1. Coomes & Allen (2009) showed that the Metabolic Scaling Theory of Plant Growth (MST-PG) has no empirical support, because the only piece of confirmatory evidence was an analysis of a small and noisy data set from which it was impossible to draw strong inferences. Our re-analyses showed that MST-PG predictions were contained within very broad 95% confidence intervals, creating an illusion of close adherence to theoretical predictions. In a response to our paper, Stark, Bentley & Enquist (2010) acknowledge these shortcomings.
2. We reasoned that MST-PG makes inaccurate predictions because asymmetric competition for light is not included in the theoretical model. We argued that asymmetric competition has its greatest impact on small trees within populations, such that the mean size-scaling relationship of the population has a greater exponent than that of trees growing without competitors (i.e. the slope predicted by MST-PG). Stark, Bentley & Enquist (2010) appear to dispute this logic and criticize the statistical approach we developed to test our hypothesis.
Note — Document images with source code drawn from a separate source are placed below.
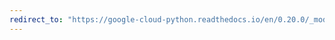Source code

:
 ```yaml
---
redirect_to: "https://google-cloud-python.readthedocs.io/en/0.20.0/_modules/google/cloud/logging/logger.html"
---
```

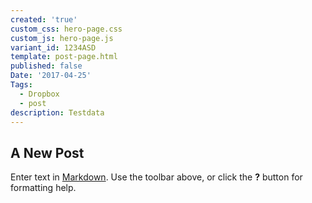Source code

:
 ```yaml
---
created: 'true'
custom_css: hero-page.css
custom_js: hero-page.js
variant_id: 1234ASD
template: post-page.html
published: false
Date: '2017-04-25'
Tags:
  - Dropbox
  - post
description: Testdata
---
```

## A New Post

Enter text in [Markdown](http://daringfireball.net/projects/markdown/). Use the toolbar above, or click the **?** button for formatting help.
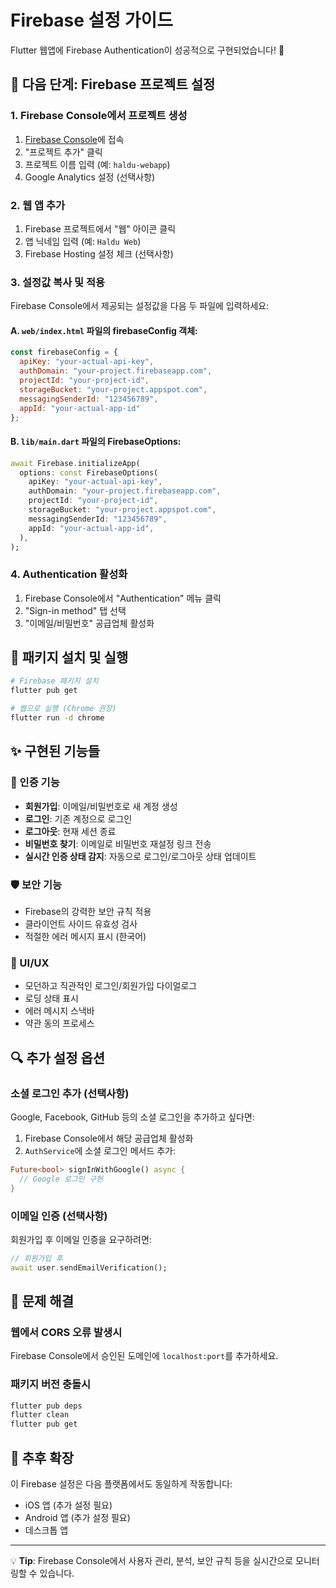 # Firebase 설정 가이드

Flutter 웹앱에 Firebase Authentication이 성공적으로 구현되었습니다! 🎉

## 🔧 다음 단계: Firebase 프로젝트 설정

### 1. Firebase Console에서 프로젝트 생성
1. [Firebase Console](https://console.firebase.google.com/)에 접속
2. "프로젝트 추가" 클릭
3. 프로젝트 이름 입력 (예: `haldu-webapp`)
4. Google Analytics 설정 (선택사항)

### 2. 웹 앱 추가
1. Firebase 프로젝트에서 "웹" 아이콘 클릭
2. 앱 닉네임 입력 (예: `Haldu Web`)
3. Firebase Hosting 설정 체크 (선택사항)

### 3. 설정값 복사 및 적용

Firebase Console에서 제공되는 설정값을 다음 두 파일에 입력하세요:

#### A. `web/index.html` 파일의 firebaseConfig 객체:
```javascript
const firebaseConfig = {
  apiKey: "your-actual-api-key",
  authDomain: "your-project.firebaseapp.com", 
  projectId: "your-project-id",
  storageBucket: "your-project.appspot.com",
  messagingSenderId: "123456789",
  appId: "your-actual-app-id"
};
```

#### B. `lib/main.dart` 파일의 FirebaseOptions:
```dart
await Firebase.initializeApp(
  options: const FirebaseOptions(
    apiKey: "your-actual-api-key",
    authDomain: "your-project.firebaseapp.com",
    projectId: "your-project-id", 
    storageBucket: "your-project.appspot.com",
    messagingSenderId: "123456789",
    appId: "your-actual-app-id",
  ),
);
```

### 4. Authentication 활성화
1. Firebase Console에서 "Authentication" 메뉴 클릭
2. "Sign-in method" 탭 선택
3. "이메일/비밀번호" 공급업체 활성화

## 🚀 패키지 설치 및 실행

```bash
# Firebase 패키지 설치
flutter pub get

# 웹으로 실행 (Chrome 권장)
flutter run -d chrome
```

## ✨ 구현된 기능들

### 🔐 인증 기능
- **회원가입**: 이메일/비밀번호로 새 계정 생성
- **로그인**: 기존 계정으로 로그인  
- **로그아웃**: 현재 세션 종료
- **비밀번호 찾기**: 이메일로 비밀번호 재설정 링크 전송
- **실시간 인증 상태 감지**: 자동으로 로그인/로그아웃 상태 업데이트

### 🛡️ 보안 기능
- Firebase의 강력한 보안 규칙 적용
- 클라이언트 사이드 유효성 검사
- 적절한 에러 메시지 표시 (한국어)

### 🎨 UI/UX
- 모던하고 직관적인 로그인/회원가입 다이얼로그
- 로딩 상태 표시
- 에러 메시지 스낵바
- 약관 동의 프로세스

## 🔍 추가 설정 옵션

### 소셜 로그인 추가 (선택사항)
Google, Facebook, GitHub 등의 소셜 로그인을 추가하고 싶다면:

1. Firebase Console에서 해당 공급업체 활성화
2. `AuthService`에 소셜 로그인 메서드 추가:

```dart
Future<bool> signInWithGoogle() async {
  // Google 로그인 구현
}
```

### 이메일 인증 (선택사항)
회원가입 후 이메일 인증을 요구하려면:

```dart
// 회원가입 후
await user.sendEmailVerification();
```

## 🐛 문제 해결

### 웹에서 CORS 오류 발생시
Firebase Console에서 승인된 도메인에 `localhost:port`를 추가하세요.

### 패키지 버전 충돌시  
```bash
flutter pub deps
flutter clean
flutter pub get
```

## 📱 추후 확장

이 Firebase 설정은 다음 플랫폼에서도 동일하게 작동합니다:
- iOS 앱 (추가 설정 필요)
- Android 앱 (추가 설정 필요)
- 데스크톱 앱

---

💡 **Tip**: Firebase Console에서 사용자 관리, 분석, 보안 규칙 등을 실시간으로 모니터링할 수 있습니다.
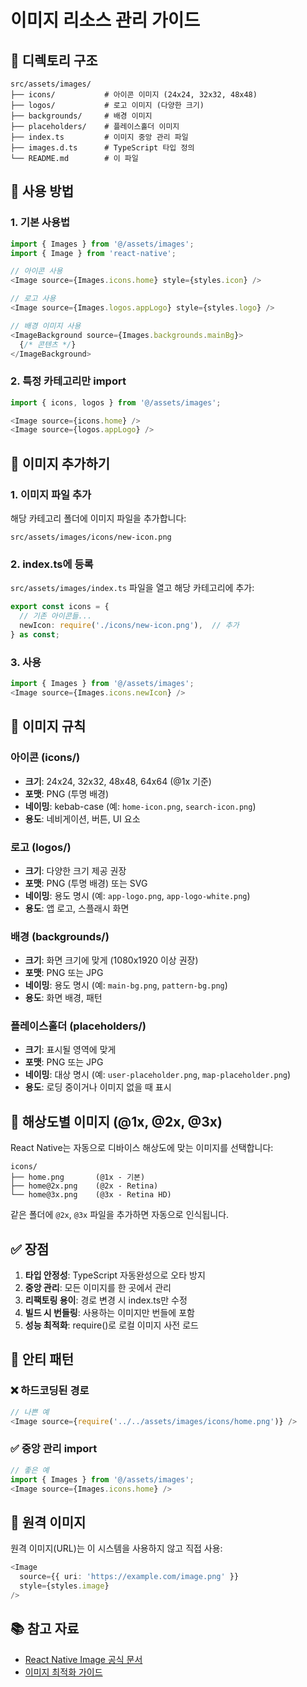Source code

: # 이미지 리소스 관리 가이드

## 📁 디렉토리 구조

```
src/assets/images/
├── icons/           # 아이콘 이미지 (24x24, 32x32, 48x48)
├── logos/           # 로고 이미지 (다양한 크기)
├── backgrounds/     # 배경 이미지
├── placeholders/    # 플레이스홀더 이미지
├── index.ts         # 이미지 중앙 관리 파일
├── images.d.ts      # TypeScript 타입 정의
└── README.md        # 이 파일
```

## 🎯 사용 방법

### 1. 기본 사용법

```typescript
import { Images } from '@/assets/images';
import { Image } from 'react-native';

// 아이콘 사용
<Image source={Images.icons.home} style={styles.icon} />

// 로고 사용
<Image source={Images.logos.appLogo} style={styles.logo} />

// 배경 이미지 사용
<ImageBackground source={Images.backgrounds.mainBg}>
  {/* 콘텐츠 */}
</ImageBackground>
```

### 2. 특정 카테고리만 import

```typescript
import { icons, logos } from '@/assets/images';

<Image source={icons.home} />
<Image source={logos.appLogo} />
```

## 📝 이미지 추가하기

### 1. 이미지 파일 추가
해당 카테고리 폴더에 이미지 파일을 추가합니다:
```
src/assets/images/icons/new-icon.png
```

### 2. index.ts에 등록
`src/assets/images/index.ts` 파일을 열고 해당 카테고리에 추가:

```typescript
export const icons = {
  // 기존 아이콘들...
  newIcon: require('./icons/new-icon.png'),  // 추가
} as const;
```

### 3. 사용
```typescript
import { Images } from '@/assets/images';
<Image source={Images.icons.newIcon} />
```

## 🎨 이미지 규칙

### 아이콘 (icons/)
- **크기**: 24x24, 32x32, 48x48, 64x64 (@1x 기준)
- **포맷**: PNG (투명 배경)
- **네이밍**: kebab-case (예: `home-icon.png`, `search-icon.png`)
- **용도**: 네비게이션, 버튼, UI 요소

### 로고 (logos/)
- **크기**: 다양한 크기 제공 권장
- **포맷**: PNG (투명 배경) 또는 SVG
- **네이밍**: 용도 명시 (예: `app-logo.png`, `app-logo-white.png`)
- **용도**: 앱 로고, 스플래시 화면

### 배경 (backgrounds/)
- **크기**: 화면 크기에 맞게 (1080x1920 이상 권장)
- **포맷**: PNG 또는 JPG
- **네이밍**: 용도 명시 (예: `main-bg.png`, `pattern-bg.png`)
- **용도**: 화면 배경, 패턴

### 플레이스홀더 (placeholders/)
- **크기**: 표시될 영역에 맞게
- **포맷**: PNG 또는 JPG
- **네이밍**: 대상 명시 (예: `user-placeholder.png`, `map-placeholder.png`)
- **용도**: 로딩 중이거나 이미지 없을 때 표시

## 📱 해상도별 이미지 (@1x, @2x, @3x)

React Native는 자동으로 디바이스 해상도에 맞는 이미지를 선택합니다:

```
icons/
├── home.png       (@1x - 기본)
├── home@2x.png    (@2x - Retina)
└── home@3x.png    (@3x - Retina HD)
```

같은 폴더에 `@2x`, `@3x` 파일을 추가하면 자동으로 인식됩니다.

## ✅ 장점

1. **타입 안정성**: TypeScript 자동완성으로 오타 방지
2. **중앙 관리**: 모든 이미지를 한 곳에서 관리
3. **리팩토링 용이**: 경로 변경 시 index.ts만 수정
4. **빌드 시 번들링**: 사용하는 이미지만 번들에 포함
5. **성능 최적화**: require()로 로컬 이미지 사전 로드

## 🚫 안티 패턴

### ❌ 하드코딩된 경로
```typescript
// 나쁜 예
<Image source={require('../../assets/images/icons/home.png')} />
```

### ✅ 중앙 관리 import
```typescript
// 좋은 예
import { Images } from '@/assets/images';
<Image source={Images.icons.home} />
```

## 🔗 원격 이미지

원격 이미지(URL)는 이 시스템을 사용하지 않고 직접 사용:

```typescript
<Image
  source={{ uri: 'https://example.com/image.png' }}
  style={styles.image}
/>
```

## 📚 참고 자료

- [React Native Image 공식 문서](https://reactnative.dev/docs/image)
- [이미지 최적화 가이드](https://reactnative.dev/docs/optimizing-flatlist-configuration)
3. Here we use Bayesian hierarchical models (BHMs) to re-examine three forest data sets, and find no support for MST-PG. Based on a large data set from New Zealand, the majority of tall tree species have scaling exponents greater than predicted by MST-PG, suggesting that asymmetric competition may have influenced the scaling relationships. Parameters for many small tree and shrub species were very poorly estimated, in part because their size ranges were narrow, so these species cannot be used to argue for, or against, MST-PG.
4. We hypothesize that scaling relationships are most affected by asymmetric competition in high-productivity forests because, as many ecologists argue, competition for light is intense in such forests (the productivity-dependent scaling hypothesis). We estimate growth scaling exponents for Nothofagus forest sites which differed in above-ground biomass (AGB) production. As predicted, scaling exponents were greater in sites with high AGB production and close to MST-PG predictions in sites with low AGB production.
5. Synthesis. Competition from taller neighbours has strong effects on tree growth, particularly in forests growing in productive locations. We continue to advocate for the inclusion of asymmetric competition into general models of tree growth, mortality, recruitment and size structure.